*WHAT TO PRODUCE*: The records should be restated exactly from their first line through the line with "6 \sqrt \epsilon" in it.

*** Opening of SUPPLIED DATA ***

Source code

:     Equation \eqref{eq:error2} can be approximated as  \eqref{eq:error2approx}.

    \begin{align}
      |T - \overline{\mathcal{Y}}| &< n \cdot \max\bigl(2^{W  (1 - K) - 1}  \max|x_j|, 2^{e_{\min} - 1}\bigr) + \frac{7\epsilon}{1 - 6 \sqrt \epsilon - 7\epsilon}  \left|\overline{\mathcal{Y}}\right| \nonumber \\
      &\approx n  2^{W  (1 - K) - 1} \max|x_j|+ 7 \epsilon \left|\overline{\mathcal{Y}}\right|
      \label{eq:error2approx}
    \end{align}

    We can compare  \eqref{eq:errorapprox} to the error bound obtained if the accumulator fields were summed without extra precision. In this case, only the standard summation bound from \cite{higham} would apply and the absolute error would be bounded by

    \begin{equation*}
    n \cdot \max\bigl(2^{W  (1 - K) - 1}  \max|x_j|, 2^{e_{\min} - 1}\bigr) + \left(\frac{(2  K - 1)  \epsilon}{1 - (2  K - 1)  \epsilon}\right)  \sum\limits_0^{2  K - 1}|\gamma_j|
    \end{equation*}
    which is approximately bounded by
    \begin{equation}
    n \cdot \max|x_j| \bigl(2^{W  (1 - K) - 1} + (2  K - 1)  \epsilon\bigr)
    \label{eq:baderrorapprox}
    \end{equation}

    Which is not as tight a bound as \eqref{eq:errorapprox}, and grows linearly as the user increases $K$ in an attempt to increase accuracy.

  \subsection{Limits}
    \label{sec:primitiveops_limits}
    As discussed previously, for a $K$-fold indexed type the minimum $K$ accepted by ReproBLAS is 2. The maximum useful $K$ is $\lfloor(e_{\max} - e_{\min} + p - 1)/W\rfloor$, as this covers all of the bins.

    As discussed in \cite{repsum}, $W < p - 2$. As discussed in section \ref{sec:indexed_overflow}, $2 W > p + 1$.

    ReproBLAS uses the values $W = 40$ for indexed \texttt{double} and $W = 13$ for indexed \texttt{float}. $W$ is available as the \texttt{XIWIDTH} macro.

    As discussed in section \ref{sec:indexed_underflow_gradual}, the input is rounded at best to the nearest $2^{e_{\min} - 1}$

*** Close of SUPPLIED DATA ***

*WRITTEN RESPONSE*:
Source code

:     Equation \eqref{eq:error2} can be approximated as  \eqref{eq:error2approx}.

    \begin{align}
      |T - \overline{\mathcal{Y}}| &< n \cdot \max\bigl(2^{W  (1 - K) - 1}  \max|x_j|, 2^{e_{\min} - 1}\bigr) + \frac{7\epsilon}{1 - 6 \sqrt \epsilon - 7\epsilon}  \left|\overline{\mathcal{Y}}\right| \nonumber \\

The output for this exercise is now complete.